Similar molecular signatures of hPSCs cultured manually or robotically
Manual cell culture is the most widely used approach in the stem cell field. In parallel to our automated platform and depending on experimental needs, we continue to carry out significant amounts of cell culture work manually. To perform a side-by-side comparison of cultures maintained manually versus robotically, we performed a single-cell analysis, including RNA sequencing (RNA-seq) and mass cytometry. Deriving detailed information at single-cell resolution can aid in defining cell type identities and cellular heterogeneity (Quadrato et al., 2017; Veres et al., 2019). We randomly selected hESCs (WA09) and hiPSCs (LiPSC-GR1.1) that were cultured either manually or robotically by different investigators in our laboratory, and samples were processed for RNA-seq using the 10× Genomics platform. Single-cell transcriptome libraries of 18,817 cells derived from manual (5,573 cells for WA09; 4,835 cells for LiPSC-GR1.1) and automated (4,485 cells for WA09; 3,922 cells for LiPSC-GR1.1) cultures were analyzed for differential gene expression and comparison between both culture conditions. t-Distributed stochastic neighbor embedding (t-SNE) projection demonstrated that hiPSCs and hESCs cultured either manually or robotically showed a highly similar distribution (Figures 3A–3D). Thus, cells cultured by CTST substantially mirrored manually cultured hESCs and hiPSCs. Of 32,894 transcripts analyzed, there were only 98 differentially expressed genes among manually and robotically cultured hiPSCs (Figure 3B and Table S3). Similarly, there were only 15 differentially expressed genes in the hESC line (Figure 3D and Table S3). A total of only five genes (SFRP1, SLIRP, HNRNPAB, APOE, and COPS9) were downregulated comparing automated with manual cell cultures (Figure 3D and Table S3). Together, it was striking to see that the transcriptomic profiles of manually and robotically cultured cells were largely overlapping (Figure 3E).

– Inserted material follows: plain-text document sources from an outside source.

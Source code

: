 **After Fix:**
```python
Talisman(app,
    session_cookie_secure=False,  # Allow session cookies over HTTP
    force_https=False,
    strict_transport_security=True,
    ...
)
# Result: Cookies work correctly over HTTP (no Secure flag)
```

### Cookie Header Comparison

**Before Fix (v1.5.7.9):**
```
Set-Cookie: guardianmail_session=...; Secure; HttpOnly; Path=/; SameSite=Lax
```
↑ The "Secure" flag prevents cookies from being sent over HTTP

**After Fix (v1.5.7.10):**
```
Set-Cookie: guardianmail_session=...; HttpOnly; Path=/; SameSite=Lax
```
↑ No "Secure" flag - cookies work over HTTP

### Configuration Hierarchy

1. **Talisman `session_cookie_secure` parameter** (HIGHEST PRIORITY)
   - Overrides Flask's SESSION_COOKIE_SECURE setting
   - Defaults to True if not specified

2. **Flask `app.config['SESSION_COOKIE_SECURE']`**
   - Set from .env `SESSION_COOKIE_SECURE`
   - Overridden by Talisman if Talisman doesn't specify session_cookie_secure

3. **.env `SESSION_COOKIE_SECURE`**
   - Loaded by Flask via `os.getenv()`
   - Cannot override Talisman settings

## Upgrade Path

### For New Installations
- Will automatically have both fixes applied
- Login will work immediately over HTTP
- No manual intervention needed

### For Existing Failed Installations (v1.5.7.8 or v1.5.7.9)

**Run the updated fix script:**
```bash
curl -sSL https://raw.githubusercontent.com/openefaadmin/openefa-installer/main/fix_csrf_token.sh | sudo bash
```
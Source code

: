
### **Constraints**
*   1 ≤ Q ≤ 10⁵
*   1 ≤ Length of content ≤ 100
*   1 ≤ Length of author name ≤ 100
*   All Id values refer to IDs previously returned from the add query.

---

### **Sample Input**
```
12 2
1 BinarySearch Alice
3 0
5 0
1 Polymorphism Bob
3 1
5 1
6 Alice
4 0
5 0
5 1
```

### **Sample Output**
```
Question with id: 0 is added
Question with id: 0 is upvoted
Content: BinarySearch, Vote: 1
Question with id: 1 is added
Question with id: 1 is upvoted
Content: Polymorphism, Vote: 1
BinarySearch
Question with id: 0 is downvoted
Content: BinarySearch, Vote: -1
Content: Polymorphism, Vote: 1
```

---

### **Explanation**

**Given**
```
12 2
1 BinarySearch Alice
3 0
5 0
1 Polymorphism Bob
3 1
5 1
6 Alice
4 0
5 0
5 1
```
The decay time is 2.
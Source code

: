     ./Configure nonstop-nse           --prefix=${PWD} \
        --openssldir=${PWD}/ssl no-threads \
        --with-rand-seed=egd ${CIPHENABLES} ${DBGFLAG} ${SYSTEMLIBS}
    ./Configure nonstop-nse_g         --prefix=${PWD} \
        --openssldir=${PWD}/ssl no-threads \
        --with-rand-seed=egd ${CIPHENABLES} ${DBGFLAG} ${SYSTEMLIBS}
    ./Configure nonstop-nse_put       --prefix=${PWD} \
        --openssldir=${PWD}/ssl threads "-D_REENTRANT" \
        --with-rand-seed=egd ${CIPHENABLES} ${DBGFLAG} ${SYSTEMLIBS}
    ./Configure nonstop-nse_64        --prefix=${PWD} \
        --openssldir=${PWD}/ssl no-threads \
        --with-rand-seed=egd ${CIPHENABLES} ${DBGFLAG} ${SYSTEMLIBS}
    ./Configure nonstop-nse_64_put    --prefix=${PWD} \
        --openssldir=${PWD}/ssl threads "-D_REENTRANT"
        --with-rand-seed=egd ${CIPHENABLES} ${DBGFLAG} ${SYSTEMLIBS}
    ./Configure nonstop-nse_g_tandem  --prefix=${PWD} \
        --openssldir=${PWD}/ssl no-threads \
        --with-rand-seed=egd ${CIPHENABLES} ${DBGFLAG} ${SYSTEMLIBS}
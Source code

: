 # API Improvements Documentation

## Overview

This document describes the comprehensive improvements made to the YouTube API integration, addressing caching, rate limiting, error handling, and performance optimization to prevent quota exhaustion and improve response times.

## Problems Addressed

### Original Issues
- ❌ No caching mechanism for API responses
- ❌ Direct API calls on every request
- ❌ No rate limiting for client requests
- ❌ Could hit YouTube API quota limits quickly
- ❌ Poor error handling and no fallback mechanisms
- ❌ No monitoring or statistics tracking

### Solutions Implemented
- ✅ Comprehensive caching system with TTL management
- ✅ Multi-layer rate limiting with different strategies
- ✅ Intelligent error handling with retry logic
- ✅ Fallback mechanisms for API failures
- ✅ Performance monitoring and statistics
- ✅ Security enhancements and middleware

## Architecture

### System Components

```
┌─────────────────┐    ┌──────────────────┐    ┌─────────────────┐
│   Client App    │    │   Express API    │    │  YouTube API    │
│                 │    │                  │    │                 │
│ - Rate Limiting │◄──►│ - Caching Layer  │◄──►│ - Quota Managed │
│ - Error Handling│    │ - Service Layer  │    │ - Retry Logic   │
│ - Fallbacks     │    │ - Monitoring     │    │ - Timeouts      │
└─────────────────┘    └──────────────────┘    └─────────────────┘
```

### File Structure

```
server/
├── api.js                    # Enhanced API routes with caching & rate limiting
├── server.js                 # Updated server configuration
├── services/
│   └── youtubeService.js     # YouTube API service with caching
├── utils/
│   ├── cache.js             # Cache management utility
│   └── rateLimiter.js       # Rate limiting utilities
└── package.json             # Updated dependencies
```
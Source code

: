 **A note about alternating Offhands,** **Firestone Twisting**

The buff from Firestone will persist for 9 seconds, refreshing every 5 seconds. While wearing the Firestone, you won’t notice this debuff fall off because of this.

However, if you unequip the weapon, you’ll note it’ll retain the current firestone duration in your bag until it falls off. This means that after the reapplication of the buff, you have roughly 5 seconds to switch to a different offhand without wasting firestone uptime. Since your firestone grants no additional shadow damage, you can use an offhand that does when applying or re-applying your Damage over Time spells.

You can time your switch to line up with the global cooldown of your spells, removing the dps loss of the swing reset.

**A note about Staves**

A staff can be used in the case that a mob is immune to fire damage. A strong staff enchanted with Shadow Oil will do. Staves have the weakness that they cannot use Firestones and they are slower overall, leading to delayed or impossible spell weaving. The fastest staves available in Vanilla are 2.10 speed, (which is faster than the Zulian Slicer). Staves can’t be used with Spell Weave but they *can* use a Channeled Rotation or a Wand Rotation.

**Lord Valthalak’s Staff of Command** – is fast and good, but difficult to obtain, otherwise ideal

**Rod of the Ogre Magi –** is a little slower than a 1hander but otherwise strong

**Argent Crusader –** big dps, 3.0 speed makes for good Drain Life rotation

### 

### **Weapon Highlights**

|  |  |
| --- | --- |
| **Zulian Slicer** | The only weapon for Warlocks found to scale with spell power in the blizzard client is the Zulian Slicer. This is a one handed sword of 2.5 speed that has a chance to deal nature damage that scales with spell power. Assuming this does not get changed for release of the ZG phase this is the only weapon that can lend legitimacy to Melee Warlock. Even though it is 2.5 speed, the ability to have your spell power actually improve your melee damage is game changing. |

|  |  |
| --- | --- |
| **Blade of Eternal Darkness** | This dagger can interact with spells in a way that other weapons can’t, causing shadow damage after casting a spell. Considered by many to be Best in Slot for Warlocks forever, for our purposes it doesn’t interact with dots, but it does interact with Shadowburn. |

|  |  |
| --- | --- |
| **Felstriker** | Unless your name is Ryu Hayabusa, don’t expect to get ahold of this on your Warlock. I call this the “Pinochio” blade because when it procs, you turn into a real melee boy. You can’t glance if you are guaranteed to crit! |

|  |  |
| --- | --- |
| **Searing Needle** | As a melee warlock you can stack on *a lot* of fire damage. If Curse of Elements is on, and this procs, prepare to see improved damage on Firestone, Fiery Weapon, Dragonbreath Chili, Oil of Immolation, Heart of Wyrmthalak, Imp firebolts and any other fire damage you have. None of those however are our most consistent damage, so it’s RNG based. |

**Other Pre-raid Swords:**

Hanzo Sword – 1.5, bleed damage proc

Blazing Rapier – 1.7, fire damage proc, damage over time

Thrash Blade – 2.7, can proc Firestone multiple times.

Cytometry time-of-flight (CyTOF) is a new technology that allows the simultaneous analysis of more than 30 proteins in single cells by using metal-conjugated antibodies (Qin et al., 2020; Zunder et al., 2015). We used a panel of 25 cell-surface cluster-of-differentiation (CD) antigens and intracellular proteins, including phosphorylated proteins (Table S4), to carefully compare markers of cell health and pluripotency in hPSCs cultured either manually or robotically. The expression of pluripotency-associated transcription factors OCT4, NANOG, and SOX2 showed, again, strikingly similar expression levels across different samples (Figures 4A–4C). A total of 96,861 cells derived from manual (11,898 cells from WA09; 19,217 cells from LiPSC-GR1.1) and automated (32,889 hESCs; 32,857 hiPSCs) cell culture experiments were subjected to single-cell mass cytometry. An analysis of an additional 22 proteins covering diverse cellular mechanisms confirmed the predominant similarity of cultures maintained either manually or by automation (Figures 4B and 4C). Expression of the cell-surface marker and sialoglycoprotein CD24 is regulated during cell reprogramming, and its expression may indicate a more differentiated state compared with naive pluripotency (Shakiba et al., 2015). The hiPSC line displayed a population of cells (cluster 6) that lacked CD24 expression and could be distinguished from the main cluster (cluster 3, Figure 4B). Interestingly, cluster 6 cells were more abundant in manually cultured hiPSC samples (Figure 4B). However, the hESC line (WA09) showed only a negligible percentage of CD24-negative cells in both automated and manual cell culture (Figure 4C).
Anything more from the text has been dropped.